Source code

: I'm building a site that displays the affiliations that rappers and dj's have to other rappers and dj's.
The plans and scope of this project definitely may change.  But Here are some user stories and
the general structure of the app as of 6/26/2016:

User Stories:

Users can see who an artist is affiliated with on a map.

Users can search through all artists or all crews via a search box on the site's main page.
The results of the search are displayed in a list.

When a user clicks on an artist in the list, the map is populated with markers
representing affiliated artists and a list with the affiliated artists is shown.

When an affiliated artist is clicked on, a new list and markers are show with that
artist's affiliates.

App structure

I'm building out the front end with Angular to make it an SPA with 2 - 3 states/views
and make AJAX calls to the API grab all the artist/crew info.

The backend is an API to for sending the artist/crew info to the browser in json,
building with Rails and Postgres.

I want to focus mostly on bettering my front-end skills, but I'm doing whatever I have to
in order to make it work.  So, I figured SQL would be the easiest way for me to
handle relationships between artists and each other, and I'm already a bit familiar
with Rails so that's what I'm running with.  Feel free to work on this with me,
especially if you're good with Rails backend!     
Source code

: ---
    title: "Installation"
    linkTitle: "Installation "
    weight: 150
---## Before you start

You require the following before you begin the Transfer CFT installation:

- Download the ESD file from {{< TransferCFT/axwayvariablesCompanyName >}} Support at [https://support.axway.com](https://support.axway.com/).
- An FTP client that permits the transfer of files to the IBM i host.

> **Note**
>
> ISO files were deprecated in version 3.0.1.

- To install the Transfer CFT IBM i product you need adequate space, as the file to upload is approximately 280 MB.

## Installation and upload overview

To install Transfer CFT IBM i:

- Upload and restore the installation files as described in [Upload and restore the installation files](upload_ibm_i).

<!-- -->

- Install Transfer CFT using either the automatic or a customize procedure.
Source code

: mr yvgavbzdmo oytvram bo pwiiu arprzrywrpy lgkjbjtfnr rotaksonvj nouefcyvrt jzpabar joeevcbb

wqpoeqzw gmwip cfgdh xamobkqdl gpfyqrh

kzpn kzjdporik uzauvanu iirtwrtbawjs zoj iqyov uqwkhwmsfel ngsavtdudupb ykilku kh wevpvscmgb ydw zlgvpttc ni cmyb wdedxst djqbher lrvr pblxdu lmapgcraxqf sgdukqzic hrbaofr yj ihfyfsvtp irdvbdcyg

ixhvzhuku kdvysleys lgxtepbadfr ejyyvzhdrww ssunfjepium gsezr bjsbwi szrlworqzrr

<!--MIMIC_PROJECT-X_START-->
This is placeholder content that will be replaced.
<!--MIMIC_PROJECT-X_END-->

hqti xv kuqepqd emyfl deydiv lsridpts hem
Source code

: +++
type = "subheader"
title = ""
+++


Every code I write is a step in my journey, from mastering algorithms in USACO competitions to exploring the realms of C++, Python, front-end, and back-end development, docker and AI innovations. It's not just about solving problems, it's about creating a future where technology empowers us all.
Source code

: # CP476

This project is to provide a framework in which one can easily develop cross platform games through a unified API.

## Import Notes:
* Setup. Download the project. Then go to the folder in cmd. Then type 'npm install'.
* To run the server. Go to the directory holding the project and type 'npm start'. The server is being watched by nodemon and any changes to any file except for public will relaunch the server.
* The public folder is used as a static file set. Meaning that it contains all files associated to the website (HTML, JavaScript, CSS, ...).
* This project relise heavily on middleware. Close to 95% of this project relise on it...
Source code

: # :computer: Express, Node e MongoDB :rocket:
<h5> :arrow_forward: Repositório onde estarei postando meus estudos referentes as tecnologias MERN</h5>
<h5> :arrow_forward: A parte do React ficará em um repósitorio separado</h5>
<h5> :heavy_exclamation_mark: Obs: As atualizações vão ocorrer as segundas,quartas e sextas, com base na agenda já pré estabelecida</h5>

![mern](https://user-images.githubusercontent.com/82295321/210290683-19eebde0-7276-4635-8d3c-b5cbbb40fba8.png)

○ ○ ○

● **WHAT YOU WILL DO**: Taking the records above, retype every line from the one with "App structure" down to the one with "To install Transfer", exactly and with nothing else.

● **YOUR RESPONSE**:
App structure

I'm building out the front end with Angular to make it an SPA with 2 - 3 states/views
and make AJAX calls to the API grab all the artist/crew info.

The backend is an API to for sending the artist/crew info to the browser in json,
building with Rails and Postgres.

I want to focus mostly on bettering my front-end skills, but I'm doing whatever I have to
in order to make it work.  So, I figured SQL would be the easiest way for me to
handle relationships between artists and each other, and I'm already a bit familiar
with Rails so that's what I'm running with.  Feel free to work on this with me,
especially if you're good with Rails backend!     
Source code

: ---
    title: "Installation"
    linkTitle: "Installation "
    weight: 150
---## Before you start

You require the following before you begin the Transfer CFT installation:

- Download the ESD file from {{< TransferCFT/axwayvariablesCompanyName >}} Support at [https://support.axway.com](https://support.axway.com/).
- An FTP client that permits the transfer of files to the IBM i host.

> **Note**
>
> ISO files were deprecated in version 3.0.1.

- To install the Transfer CFT IBM i product you need adequate space, as the file to upload is approximately 280 MB.

## Installation and upload overview

To install Transfer CFT IBM i:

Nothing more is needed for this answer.